**Problem to work on**
Say how many lines in the entries below have the word "Precision" in them, giving only the number.

Content starts

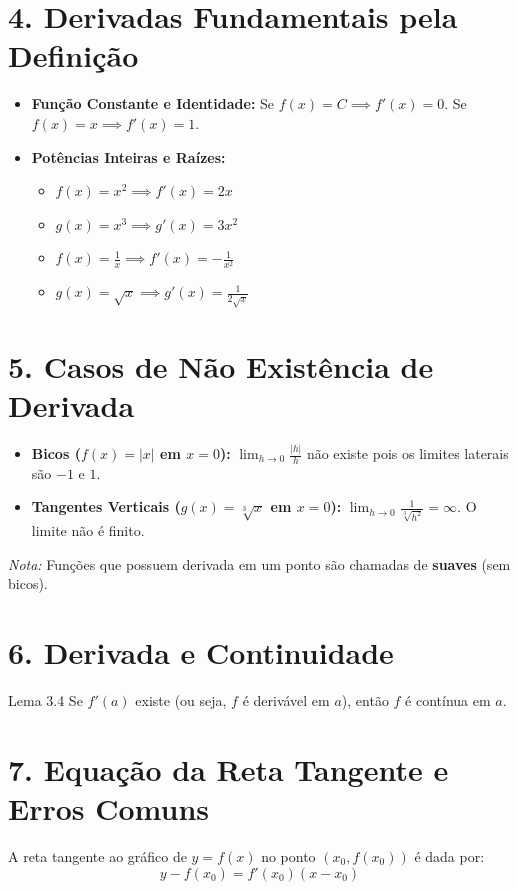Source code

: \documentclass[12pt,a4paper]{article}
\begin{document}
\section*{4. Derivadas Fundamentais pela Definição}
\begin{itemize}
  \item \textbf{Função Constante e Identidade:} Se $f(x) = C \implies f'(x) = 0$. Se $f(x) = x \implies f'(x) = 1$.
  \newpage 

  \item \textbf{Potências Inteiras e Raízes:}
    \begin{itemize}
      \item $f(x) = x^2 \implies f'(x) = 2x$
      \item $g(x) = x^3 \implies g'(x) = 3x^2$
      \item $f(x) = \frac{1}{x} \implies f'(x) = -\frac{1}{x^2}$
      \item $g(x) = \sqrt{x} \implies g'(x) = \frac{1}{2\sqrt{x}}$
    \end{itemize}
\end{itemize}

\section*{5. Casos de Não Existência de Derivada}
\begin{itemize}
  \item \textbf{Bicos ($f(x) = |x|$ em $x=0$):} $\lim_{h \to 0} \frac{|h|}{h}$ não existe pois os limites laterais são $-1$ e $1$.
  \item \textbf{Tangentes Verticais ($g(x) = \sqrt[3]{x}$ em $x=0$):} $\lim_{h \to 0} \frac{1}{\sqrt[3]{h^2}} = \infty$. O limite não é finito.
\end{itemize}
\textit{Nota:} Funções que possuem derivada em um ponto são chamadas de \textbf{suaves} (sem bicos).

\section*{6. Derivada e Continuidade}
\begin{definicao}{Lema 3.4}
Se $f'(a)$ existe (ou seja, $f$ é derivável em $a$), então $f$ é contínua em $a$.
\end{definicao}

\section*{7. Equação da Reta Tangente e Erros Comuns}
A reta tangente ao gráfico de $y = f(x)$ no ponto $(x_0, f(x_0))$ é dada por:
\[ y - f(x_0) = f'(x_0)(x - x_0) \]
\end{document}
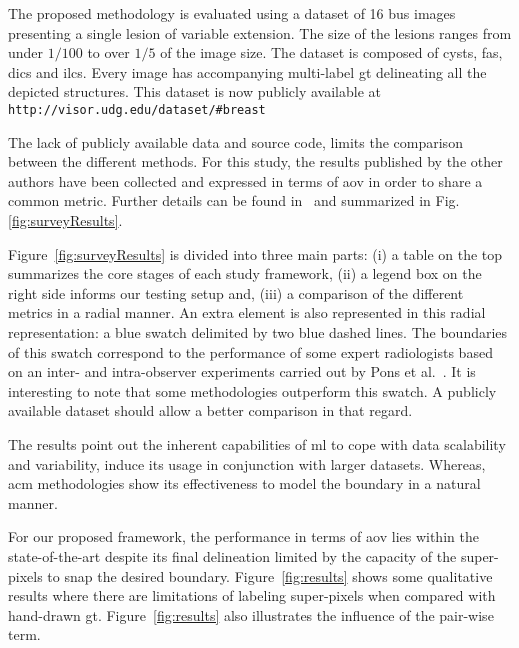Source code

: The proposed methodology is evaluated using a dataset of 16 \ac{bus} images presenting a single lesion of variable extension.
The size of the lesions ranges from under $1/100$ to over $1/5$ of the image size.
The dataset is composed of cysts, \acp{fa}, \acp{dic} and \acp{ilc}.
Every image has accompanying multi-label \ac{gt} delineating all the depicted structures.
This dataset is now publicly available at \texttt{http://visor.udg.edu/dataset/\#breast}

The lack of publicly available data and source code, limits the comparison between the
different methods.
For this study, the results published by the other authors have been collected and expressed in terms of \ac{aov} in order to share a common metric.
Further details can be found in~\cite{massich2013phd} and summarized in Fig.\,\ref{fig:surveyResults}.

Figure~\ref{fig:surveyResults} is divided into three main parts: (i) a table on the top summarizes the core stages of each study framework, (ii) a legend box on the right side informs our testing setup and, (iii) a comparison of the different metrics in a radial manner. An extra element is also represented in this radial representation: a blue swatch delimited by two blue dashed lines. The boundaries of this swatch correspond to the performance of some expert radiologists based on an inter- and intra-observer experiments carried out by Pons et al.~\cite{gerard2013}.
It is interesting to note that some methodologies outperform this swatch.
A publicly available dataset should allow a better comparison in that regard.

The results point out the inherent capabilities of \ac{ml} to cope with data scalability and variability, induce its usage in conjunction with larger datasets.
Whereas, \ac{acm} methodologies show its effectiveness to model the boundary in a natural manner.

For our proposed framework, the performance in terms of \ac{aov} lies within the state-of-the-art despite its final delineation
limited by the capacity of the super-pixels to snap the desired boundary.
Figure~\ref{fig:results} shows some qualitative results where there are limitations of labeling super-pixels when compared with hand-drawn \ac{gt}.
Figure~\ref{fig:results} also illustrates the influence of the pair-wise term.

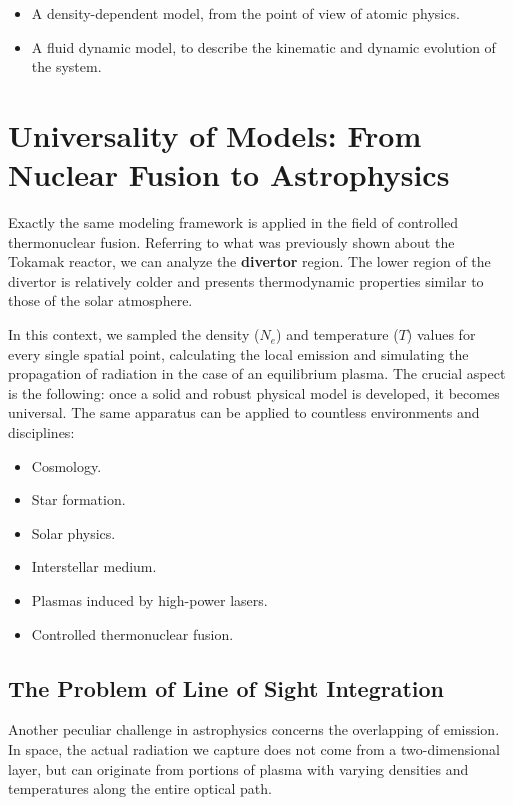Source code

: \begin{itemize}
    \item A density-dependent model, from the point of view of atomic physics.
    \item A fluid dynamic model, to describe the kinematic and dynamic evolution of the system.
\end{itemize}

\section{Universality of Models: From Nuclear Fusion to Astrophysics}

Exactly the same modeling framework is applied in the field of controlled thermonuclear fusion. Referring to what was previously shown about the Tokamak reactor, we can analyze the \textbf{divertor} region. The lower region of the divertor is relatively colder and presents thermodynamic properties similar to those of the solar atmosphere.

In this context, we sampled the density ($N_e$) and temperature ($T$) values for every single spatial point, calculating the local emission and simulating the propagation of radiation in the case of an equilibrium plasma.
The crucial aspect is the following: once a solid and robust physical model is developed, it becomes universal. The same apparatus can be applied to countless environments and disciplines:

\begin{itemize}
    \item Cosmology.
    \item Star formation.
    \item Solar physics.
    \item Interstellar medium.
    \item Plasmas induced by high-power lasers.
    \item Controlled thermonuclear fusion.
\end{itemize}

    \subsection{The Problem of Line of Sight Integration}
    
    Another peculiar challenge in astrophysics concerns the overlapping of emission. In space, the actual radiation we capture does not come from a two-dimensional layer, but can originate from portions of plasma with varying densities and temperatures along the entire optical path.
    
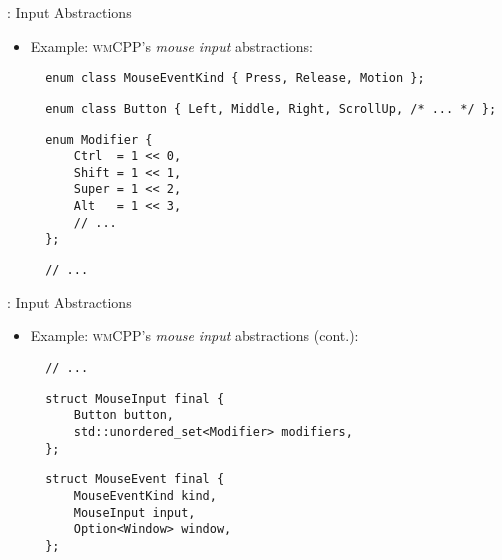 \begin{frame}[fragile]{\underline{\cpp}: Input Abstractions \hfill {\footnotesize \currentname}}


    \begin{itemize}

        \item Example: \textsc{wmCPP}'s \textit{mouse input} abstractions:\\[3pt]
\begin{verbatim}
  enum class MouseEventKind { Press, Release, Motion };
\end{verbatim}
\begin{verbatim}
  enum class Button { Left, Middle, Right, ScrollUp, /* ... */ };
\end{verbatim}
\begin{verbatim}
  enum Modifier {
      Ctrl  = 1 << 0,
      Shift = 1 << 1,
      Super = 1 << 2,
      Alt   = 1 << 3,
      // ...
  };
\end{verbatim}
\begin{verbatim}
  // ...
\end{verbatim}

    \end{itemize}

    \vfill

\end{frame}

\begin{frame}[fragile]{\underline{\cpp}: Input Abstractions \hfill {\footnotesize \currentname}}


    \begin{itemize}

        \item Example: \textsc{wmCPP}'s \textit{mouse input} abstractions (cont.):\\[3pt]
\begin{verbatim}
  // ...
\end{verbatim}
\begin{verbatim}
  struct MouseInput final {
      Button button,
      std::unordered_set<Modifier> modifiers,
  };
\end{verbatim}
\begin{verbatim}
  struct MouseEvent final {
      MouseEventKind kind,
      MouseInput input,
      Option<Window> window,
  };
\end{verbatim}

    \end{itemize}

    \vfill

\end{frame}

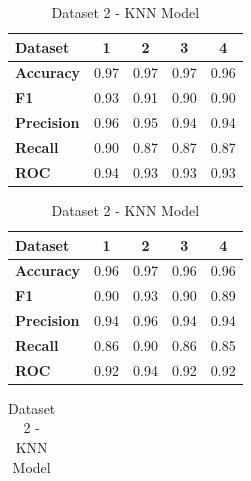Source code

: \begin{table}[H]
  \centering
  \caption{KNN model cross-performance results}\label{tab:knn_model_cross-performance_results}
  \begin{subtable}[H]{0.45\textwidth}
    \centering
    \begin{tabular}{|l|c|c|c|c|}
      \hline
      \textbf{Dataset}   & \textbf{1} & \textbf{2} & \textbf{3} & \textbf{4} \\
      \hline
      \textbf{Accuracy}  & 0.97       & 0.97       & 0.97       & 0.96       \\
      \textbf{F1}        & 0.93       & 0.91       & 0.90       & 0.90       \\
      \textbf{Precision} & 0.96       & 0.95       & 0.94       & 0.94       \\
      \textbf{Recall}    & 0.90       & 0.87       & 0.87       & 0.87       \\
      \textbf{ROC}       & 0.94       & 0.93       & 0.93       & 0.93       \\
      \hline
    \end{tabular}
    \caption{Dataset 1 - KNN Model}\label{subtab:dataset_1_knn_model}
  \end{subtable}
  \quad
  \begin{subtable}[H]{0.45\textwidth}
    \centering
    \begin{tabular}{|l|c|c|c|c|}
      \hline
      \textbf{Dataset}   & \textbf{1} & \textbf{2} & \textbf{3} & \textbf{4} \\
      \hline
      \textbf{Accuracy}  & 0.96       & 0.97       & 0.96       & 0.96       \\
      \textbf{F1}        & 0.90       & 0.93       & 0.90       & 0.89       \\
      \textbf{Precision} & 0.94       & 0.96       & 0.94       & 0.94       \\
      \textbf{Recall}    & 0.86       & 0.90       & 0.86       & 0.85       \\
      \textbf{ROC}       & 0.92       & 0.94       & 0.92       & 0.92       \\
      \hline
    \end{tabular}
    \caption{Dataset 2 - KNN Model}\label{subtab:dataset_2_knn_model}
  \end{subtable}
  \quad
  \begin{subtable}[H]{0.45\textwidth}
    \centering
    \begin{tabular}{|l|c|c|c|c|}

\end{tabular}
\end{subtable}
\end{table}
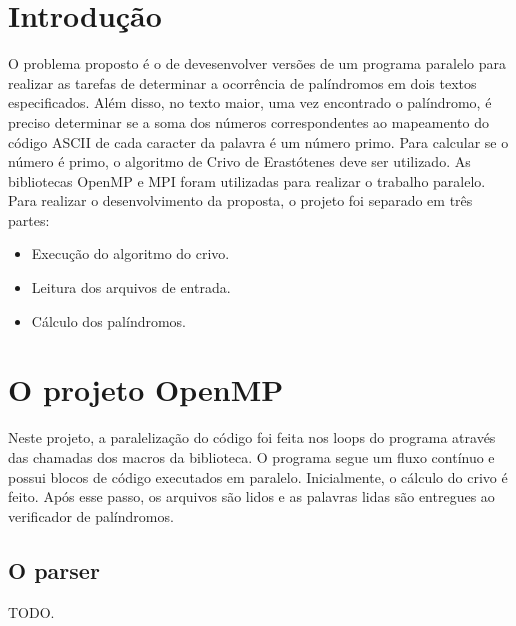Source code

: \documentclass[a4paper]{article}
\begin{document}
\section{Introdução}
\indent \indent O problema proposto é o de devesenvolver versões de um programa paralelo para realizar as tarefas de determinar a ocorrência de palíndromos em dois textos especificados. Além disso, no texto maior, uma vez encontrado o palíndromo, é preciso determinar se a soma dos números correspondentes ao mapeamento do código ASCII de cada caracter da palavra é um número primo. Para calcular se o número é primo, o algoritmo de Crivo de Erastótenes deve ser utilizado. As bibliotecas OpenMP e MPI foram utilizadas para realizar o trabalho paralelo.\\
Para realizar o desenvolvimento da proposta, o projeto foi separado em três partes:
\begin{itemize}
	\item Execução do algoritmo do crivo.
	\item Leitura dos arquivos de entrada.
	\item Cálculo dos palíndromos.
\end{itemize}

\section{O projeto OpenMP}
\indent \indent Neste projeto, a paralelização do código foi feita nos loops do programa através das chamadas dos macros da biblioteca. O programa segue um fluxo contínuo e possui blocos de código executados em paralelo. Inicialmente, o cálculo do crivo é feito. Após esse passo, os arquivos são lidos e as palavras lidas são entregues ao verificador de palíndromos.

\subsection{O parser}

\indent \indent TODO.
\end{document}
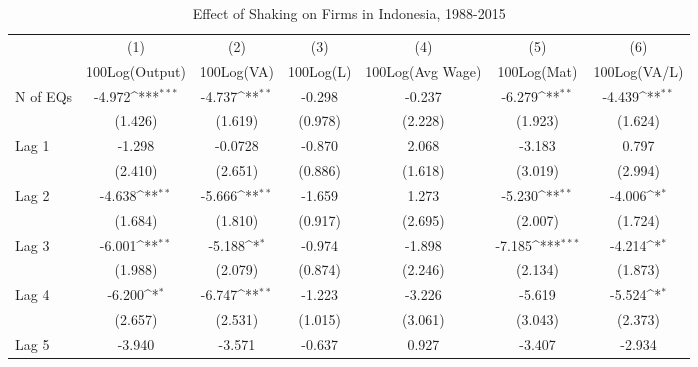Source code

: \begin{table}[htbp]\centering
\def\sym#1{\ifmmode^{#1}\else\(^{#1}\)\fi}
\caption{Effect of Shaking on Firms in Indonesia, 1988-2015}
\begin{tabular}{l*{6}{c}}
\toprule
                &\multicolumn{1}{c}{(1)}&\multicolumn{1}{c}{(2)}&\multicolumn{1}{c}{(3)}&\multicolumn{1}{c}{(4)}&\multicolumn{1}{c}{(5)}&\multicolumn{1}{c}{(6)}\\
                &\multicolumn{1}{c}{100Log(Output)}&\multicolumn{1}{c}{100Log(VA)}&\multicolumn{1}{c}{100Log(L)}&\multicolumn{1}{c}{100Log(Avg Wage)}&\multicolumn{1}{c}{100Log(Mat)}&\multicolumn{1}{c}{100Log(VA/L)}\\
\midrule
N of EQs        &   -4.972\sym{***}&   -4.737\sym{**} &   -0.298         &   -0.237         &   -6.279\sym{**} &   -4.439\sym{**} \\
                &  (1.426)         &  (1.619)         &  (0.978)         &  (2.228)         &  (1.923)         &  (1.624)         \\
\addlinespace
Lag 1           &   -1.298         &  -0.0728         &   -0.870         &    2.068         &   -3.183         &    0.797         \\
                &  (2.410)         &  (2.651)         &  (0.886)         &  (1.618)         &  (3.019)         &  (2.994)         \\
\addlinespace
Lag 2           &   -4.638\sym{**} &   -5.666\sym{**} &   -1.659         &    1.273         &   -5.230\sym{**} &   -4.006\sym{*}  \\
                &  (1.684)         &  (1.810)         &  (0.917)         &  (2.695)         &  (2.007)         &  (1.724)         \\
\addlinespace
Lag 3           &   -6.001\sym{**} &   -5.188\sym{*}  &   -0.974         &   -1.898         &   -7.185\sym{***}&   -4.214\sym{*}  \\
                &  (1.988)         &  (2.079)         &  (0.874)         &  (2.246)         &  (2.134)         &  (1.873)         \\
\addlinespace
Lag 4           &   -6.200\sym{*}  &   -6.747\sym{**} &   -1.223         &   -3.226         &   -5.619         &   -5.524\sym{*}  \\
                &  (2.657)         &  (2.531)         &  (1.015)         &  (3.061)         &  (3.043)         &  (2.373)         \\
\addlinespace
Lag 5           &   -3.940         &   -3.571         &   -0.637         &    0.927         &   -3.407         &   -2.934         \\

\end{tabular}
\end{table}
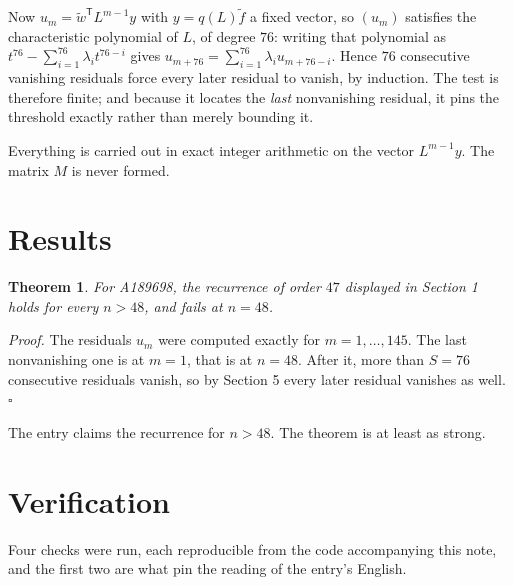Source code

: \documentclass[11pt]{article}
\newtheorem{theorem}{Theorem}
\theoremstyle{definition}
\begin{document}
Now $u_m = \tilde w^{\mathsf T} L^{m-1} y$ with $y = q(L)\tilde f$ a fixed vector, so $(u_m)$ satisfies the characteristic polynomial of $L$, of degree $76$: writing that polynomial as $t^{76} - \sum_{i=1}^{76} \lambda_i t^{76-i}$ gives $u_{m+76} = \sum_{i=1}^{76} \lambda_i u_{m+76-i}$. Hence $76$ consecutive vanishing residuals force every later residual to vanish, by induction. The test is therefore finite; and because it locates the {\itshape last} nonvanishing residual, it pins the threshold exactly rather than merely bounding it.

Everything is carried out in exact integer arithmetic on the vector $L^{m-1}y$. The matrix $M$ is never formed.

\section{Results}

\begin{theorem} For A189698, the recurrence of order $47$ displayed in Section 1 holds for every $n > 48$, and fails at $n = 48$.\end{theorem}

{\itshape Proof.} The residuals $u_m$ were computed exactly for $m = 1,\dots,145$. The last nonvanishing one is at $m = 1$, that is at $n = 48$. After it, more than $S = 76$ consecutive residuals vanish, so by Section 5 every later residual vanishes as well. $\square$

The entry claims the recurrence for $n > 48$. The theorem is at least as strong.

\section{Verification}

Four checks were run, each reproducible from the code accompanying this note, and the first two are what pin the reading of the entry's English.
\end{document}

Content ends

**Exercise result**
2